Items listed in a dataset:
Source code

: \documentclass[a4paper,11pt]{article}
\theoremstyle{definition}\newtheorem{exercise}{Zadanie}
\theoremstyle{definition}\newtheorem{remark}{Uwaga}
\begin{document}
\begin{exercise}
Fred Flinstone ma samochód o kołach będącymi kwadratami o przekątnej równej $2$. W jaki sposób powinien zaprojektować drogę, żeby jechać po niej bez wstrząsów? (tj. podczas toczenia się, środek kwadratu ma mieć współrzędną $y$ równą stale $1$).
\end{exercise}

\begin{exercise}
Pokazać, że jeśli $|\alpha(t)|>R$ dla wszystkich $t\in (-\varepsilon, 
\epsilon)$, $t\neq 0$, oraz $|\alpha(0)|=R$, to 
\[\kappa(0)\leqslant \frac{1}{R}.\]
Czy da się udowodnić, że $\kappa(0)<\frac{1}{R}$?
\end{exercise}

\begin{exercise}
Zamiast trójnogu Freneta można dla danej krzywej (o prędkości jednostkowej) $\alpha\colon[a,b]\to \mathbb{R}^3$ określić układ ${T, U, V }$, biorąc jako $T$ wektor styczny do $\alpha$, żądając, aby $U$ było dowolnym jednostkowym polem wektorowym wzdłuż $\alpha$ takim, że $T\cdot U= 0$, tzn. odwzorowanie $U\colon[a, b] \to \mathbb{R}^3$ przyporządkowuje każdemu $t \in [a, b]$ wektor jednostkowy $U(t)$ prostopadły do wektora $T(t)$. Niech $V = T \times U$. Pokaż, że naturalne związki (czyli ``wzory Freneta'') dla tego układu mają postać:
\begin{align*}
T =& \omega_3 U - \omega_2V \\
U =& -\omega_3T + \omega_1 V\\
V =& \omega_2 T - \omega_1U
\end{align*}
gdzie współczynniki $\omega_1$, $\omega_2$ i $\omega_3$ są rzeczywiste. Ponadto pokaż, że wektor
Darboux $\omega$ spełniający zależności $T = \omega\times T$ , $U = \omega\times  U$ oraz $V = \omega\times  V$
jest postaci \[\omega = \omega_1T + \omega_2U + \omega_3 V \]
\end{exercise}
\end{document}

### WORK INSTRUCTIONS
An exact copy of every record is needed.

### RESULT BELOW
Source code

: \documentclass[a4paper,11pt]{article}
\theoremstyle{definition}\newtheorem{exercise}{Zadanie}
\theoremstyle{definition}\newtheorem{remark}{Uwaga}
\begin{document}
\begin{exercise}
Fred Flinstone ma samochód o kołach będącymi kwadratami o przekątnej równej $2$. W jaki sposób powinien zaprojektować drogę, żeby jechać po niej bez wstrząsów? (tj. podczas toczenia się, środek kwadratu ma mieć współrzędną $y$ równą stale $1$).
\end{exercise}

\begin{exercise}
Pokazać, że jeśli $|\alpha(t)|>R$ dla wszystkich $t\in (-\varepsilon, 
\epsilon)$, $t\neq 0$, oraz $|\alpha(0)|=R$, to 
\[\kappa(0)\leqslant \frac{1}{R}.\]
Czy da się udowodnić, że $\kappa(0)<\frac{1}{R}$?
\end{exercise}

\begin{exercise}
Zamiast trójnogu Freneta można dla danej krzywej (o prędkości jednostkowej) $\alpha\colon[a,b]\to \mathbb{R}^3$ określić układ ${T, U, V }$, biorąc jako $T$ wektor styczny do $\alpha$, żądając, aby $U$ było dowolnym jednostkowym polem wektorowym wzdłuż $\alpha$ takim, że $T\cdot U= 0$, tzn. odwzorowanie $U\colon[a, b] \to \mathbb{R}^3$ przyporządkowuje każdemu $t \in [a, b]$ wektor jednostkowy $U(t)$ prostopadły do wektora $T(t)$. Niech $V = T \times U$. Pokaż, że naturalne związki (czyli ``wzory Freneta'') dla tego układu mają postać:
\begin{align*}
T =& \omega_3 U - \omega_2V \\
U =& -\omega_3T + \omega_1 V\\
V =& \omega_2 T - \omega_1U
\end{align*}
gdzie współczynniki $\omega_1$, $\omega_2$ i $\omega_3$ są rzeczywiste. Ponadto pokaż, że wektor
Darboux $\omega$ spełniający zależności $T = \omega\times T$ , $U = \omega\times  U$ oraz $V = \omega\times  V$
jest postaci \[\omega = \omega_1T + \omega_2U + \omega_3 V \]
\end{exercise}
\end{document}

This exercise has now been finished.